There are supposed to be approximately 1.6 trillion pronounceable
ten character sequences. The authors of the standards thought
this was adequate for any purpose. Longer passwords would be
harder but these are not discussed in the standard. The standard
was finalized in late 1993 and was to go into effect March 1994.
Here the U.S government appears to have erred on the side of
user friendliness. It seems clear they did not consider desktop
computers. Windows was the dominant desktop system by the time
the standard was to go into effect. Though Windows 3.1 did not
have passwords, the LANMAN password hashing scheme had been in
use a few years. This was to be used by Windows 95 which was
released the same year the US APG standard was to go into effect.

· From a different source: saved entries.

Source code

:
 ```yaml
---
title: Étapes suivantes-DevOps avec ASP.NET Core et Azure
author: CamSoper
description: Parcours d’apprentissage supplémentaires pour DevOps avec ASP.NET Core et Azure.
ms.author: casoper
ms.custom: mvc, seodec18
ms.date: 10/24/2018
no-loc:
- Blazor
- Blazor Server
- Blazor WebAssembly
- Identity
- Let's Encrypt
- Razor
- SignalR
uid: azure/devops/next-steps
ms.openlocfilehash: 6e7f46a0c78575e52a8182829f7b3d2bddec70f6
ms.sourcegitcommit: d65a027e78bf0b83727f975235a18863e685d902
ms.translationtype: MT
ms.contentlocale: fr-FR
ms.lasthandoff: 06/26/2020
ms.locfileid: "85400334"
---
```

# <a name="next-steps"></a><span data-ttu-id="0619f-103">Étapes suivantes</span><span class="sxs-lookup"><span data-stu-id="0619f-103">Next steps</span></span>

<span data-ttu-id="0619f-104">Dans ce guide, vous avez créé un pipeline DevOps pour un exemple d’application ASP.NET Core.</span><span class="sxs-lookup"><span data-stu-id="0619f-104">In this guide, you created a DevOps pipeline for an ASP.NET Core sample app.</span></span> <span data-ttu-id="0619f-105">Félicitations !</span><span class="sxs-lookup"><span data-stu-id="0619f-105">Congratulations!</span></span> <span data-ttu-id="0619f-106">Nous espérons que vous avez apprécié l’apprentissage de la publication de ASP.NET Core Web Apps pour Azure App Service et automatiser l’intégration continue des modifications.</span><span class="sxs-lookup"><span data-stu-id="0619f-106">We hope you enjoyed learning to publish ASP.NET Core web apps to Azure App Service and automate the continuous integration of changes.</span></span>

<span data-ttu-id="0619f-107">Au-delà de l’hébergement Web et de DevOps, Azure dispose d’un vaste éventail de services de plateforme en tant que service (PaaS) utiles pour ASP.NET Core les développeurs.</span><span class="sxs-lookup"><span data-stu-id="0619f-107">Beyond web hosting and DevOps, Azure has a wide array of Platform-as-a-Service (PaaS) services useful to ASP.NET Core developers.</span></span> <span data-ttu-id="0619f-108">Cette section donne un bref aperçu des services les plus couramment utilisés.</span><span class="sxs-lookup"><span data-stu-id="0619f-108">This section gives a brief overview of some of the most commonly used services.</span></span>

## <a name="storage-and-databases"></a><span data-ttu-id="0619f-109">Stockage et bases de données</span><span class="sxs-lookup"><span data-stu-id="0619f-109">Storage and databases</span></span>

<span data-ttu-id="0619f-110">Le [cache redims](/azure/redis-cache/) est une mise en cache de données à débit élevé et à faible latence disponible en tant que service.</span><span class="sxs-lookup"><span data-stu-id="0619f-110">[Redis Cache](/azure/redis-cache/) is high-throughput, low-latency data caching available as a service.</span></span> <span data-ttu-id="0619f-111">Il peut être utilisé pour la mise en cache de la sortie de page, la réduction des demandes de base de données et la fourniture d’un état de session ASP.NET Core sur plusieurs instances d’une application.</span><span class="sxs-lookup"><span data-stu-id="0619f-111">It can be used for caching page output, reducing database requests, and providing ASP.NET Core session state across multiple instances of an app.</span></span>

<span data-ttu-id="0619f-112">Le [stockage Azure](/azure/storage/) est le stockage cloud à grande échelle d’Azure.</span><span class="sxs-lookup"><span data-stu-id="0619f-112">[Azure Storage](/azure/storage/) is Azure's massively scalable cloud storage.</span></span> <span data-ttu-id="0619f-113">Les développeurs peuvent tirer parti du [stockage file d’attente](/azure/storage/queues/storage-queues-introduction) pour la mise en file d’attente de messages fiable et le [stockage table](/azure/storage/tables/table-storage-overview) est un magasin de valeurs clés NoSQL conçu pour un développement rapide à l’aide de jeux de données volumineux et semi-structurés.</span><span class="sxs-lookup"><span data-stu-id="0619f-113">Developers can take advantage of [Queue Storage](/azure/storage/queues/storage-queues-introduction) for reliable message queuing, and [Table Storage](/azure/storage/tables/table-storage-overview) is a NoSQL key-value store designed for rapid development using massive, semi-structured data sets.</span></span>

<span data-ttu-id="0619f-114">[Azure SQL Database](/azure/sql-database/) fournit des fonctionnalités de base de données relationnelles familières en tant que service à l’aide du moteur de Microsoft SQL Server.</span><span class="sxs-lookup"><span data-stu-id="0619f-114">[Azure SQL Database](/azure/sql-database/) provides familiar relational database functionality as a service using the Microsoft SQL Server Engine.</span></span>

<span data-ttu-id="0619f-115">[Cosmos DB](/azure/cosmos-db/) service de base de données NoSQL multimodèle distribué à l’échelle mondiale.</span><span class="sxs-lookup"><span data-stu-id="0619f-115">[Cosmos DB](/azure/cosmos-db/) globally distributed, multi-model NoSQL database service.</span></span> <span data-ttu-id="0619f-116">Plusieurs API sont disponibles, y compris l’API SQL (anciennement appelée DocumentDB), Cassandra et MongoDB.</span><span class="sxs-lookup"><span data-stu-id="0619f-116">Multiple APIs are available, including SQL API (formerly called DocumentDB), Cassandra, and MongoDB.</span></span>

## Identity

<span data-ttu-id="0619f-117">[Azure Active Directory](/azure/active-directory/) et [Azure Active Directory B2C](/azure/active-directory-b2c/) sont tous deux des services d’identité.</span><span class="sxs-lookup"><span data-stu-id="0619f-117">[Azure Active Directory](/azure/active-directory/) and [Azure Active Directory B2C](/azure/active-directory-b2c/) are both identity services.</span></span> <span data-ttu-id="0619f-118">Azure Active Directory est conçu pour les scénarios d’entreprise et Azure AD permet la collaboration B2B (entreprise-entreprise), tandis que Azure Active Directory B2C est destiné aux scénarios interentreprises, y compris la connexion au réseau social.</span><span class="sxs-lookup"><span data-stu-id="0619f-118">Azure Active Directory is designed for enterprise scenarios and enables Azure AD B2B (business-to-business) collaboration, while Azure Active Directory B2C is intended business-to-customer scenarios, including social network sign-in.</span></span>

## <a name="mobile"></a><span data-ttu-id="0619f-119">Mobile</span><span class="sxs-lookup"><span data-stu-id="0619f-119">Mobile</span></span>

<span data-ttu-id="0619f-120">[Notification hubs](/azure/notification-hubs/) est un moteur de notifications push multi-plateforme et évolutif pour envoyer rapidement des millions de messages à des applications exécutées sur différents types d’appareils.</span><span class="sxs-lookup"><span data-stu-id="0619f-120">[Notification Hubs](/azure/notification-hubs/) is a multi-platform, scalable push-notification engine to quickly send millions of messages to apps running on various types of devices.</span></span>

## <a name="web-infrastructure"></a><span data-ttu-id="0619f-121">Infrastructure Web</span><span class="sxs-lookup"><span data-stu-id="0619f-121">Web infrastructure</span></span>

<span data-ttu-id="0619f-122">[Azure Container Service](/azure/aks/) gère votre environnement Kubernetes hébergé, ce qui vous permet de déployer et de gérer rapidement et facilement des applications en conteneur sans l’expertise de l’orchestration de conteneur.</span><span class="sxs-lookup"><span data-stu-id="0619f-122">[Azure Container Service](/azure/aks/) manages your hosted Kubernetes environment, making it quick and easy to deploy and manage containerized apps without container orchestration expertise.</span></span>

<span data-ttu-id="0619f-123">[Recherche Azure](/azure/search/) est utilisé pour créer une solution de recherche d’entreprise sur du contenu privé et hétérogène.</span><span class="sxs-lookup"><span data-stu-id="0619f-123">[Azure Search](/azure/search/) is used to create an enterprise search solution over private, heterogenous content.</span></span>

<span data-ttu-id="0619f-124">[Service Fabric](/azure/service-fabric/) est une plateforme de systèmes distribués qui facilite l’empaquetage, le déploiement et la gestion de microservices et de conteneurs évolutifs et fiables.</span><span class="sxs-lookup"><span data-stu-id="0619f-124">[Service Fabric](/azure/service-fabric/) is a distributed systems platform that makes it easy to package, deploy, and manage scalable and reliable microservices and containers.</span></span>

Professionals working on a government standard should be aware of
products in the development pipeline, including the serious
deficiencies in them. Anyone familiar with LANMAN password hashing
techniques and how it compared with other systems at the same time,
knows it was fundamentally deficient.
1.6 trillion seems marginal when the standard was adopted and
simply inadequate today for anything of particular value. It
only takes 185 days at 100,000 passwords per second (2001) to do all
possibilities. This is not likely to be a major problem for
anyone with significant resources to apply to the problem.
Further, given the nature of the standard, a cracker knows
exactly what character set to work with for any site that employs
the standard, making such sites perfect targets for brute force
attacks. If a site using this standard, experienced a breach in
which accounts and password hashes were compromised, it seems
almost a forgone conclusion that all passwords will be cracked.
Due to how
NT stores password hashes ,
all alphabetic passwords are a bad joke. NT and all later Windows versions,
through at least 8.1, have
included the deficient LANMAN hashing scheme. As of Vista, permanent
storage of these defective password hashes is turned off by default, but may
still be turned on by a simple registry change. In addition, these defective
password hashes are stored in the memory of all current Windows computers except,
domain controlers and perhaps those which use Active Directory and Kerberos.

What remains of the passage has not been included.